China’s Better-than-Expected Economic Data Fuels Optimism
Despite skepticism surrounding China’s ability to meet its “around 5%” growth target for 2024 without further stimulus, the country has reported better-than-expected economic data in retail sales, industrial production, and fixed asset investment for the first two months of the year.
This positive economic data has contributed to the renewed interest in Chinese stocks.
The Chinese Stocks Catching Wall Street’s Eye
- Tencent Music Entertainment (TME)
Citi upgraded TME, one of China’s major music streaming platforms, to “buy” on Wednesday, with a price target of $13 per share, nearly 18% higher than Tuesday’s close.
TME’s fourth-quarter results beat expectations, driven by the outperformance of its online music revenues.
Citi analysts believe TME’s steady subscription music business, expanding capabilities in the music value chain, ramp-up of long-form audio, and diversified use cases across multiple channels and devices will support a sustained growth outlook.
- Kingsoft Cloud (KC)
JPMorgan upgraded the cloud services company to “overweight” on March 10, with a price target of $4.20 per share, about 30% above where Kingsoft Cloud shares closed on Tuesday.
The analysts expect the company to break even in the first quarter on an EBITDA basis and achieve break-even for the entire year of 2024 – a first for the company.
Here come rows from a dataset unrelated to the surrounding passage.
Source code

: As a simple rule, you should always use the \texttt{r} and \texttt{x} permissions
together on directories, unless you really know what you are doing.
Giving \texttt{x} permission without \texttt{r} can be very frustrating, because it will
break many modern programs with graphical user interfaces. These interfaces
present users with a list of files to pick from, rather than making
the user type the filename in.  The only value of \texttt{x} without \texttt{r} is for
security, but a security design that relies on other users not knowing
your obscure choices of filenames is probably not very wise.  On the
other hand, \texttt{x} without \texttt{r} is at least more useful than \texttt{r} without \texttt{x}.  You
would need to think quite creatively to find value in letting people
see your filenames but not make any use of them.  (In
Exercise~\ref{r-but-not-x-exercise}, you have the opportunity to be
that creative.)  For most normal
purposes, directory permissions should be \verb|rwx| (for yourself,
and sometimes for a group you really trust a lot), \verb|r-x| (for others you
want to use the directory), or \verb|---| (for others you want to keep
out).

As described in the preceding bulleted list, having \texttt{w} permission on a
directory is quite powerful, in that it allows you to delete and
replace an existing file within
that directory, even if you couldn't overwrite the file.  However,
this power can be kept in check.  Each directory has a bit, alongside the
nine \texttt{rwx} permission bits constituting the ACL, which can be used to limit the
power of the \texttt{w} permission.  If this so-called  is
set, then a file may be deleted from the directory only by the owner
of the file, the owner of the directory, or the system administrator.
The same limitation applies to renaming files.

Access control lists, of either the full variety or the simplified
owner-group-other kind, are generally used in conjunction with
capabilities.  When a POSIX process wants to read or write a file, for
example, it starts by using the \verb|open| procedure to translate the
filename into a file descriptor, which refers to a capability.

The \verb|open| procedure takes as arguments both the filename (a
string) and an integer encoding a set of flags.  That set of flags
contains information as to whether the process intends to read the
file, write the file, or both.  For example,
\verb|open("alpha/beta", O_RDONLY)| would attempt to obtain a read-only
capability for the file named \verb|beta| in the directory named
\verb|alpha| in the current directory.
This optimistic view is based on the shift in revenue towards higher-margin sources, such as Kingsoft’s fast-growing AI business, and a decline in costs due to asset write-offs in the third quarter.
- Vnet Group (VNET)
BofA upgraded the data center operator’s stock to “buy” on Tuesday, with a $2.70 price target, more than 35% above where shares closed on Tuesday.
The analysts expect news of a local government contract and demand from short video companies to boost VNET’s revenue in the coming years. VNET already operates data centers in more than 20 cities across China.
Other Chinese Stocks on the Radar
Analysts are also finding reasons to turn incrementally optimistic about other Chinese stocks.
JPMorgan upgraded shares of video streaming and gaming company Bilibili to “neutral” on March 10, citing the company’s double-digit revenue growth target and positive operating cash flow in 2023.
Deutsche Bank analysts initiated coverage of China’s auto sector on March 8, rating five stocks as “buy”: Great Wall Motor, BYD, Seres, Li Auto, and JMC (Li Auto is the only U.S.-listed company among them).
As Chinese companies report their earnings and the country’s economic data unfolds, investors will closely watch for further signs of strength and potential catalysts that could fuel Wall Street’s bullish stance on these Chinese stocks.